### Input records

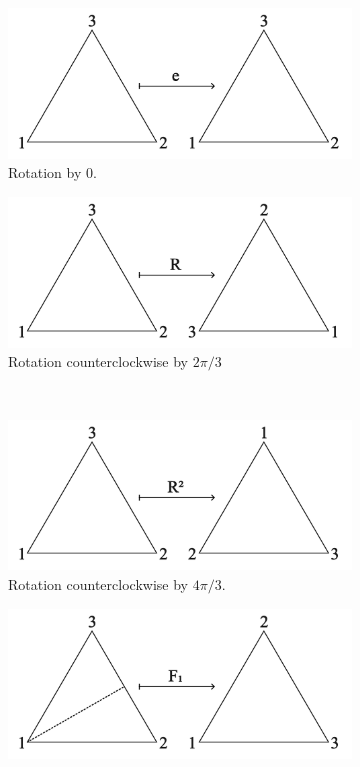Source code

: \documentclass{amsart}
\begin{document}
\begin{example}
	\begin{figure}[!ht]
		\begin{subfigure}{.5\textwidth}
			\centering
			\includegraphics[width=.9\linewidth]{Inkscape Files/D3e.png}
			\caption{Rotation by \(0\).}
		\end{subfigure}%
		\begin{subfigure}{.5\textwidth}
			\centering
			\includegraphics[width=.9\linewidth]{Inkscape Files/D3R1.png}
			\caption{Rotation counterclockwise by \(2\pi/3\)}
		\end{subfigure}%
		\\
		\begin{subfigure}{.5\textwidth}
			\centering
			\includegraphics[width=.9\linewidth]{Inkscape Files/D3R2.png}
			\caption{Rotation counterclockwise by \(4\pi/3\).}
		\end{subfigure}%
		\begin{subfigure}{.5\textwidth}
			\centering
			\includegraphics[width=.9\linewidth]{Inkscape Files/D3F1.png}

\end{subfigure}
\end{figure}
\end{example}
\end{document}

### Problem statement
The answer should consist of every line from the listing above that includes the word "linewidth".

### Written solution
			\includegraphics[width=.9\linewidth]{Inkscape Files/D3e.png}
			\includegraphics[width=.9\linewidth]{Inkscape Files/D3R1.png}
			\includegraphics[width=.9\linewidth]{Inkscape Files/D3R2.png}
			\includegraphics[width=.9\linewidth]{Inkscape Files/D3F1.png}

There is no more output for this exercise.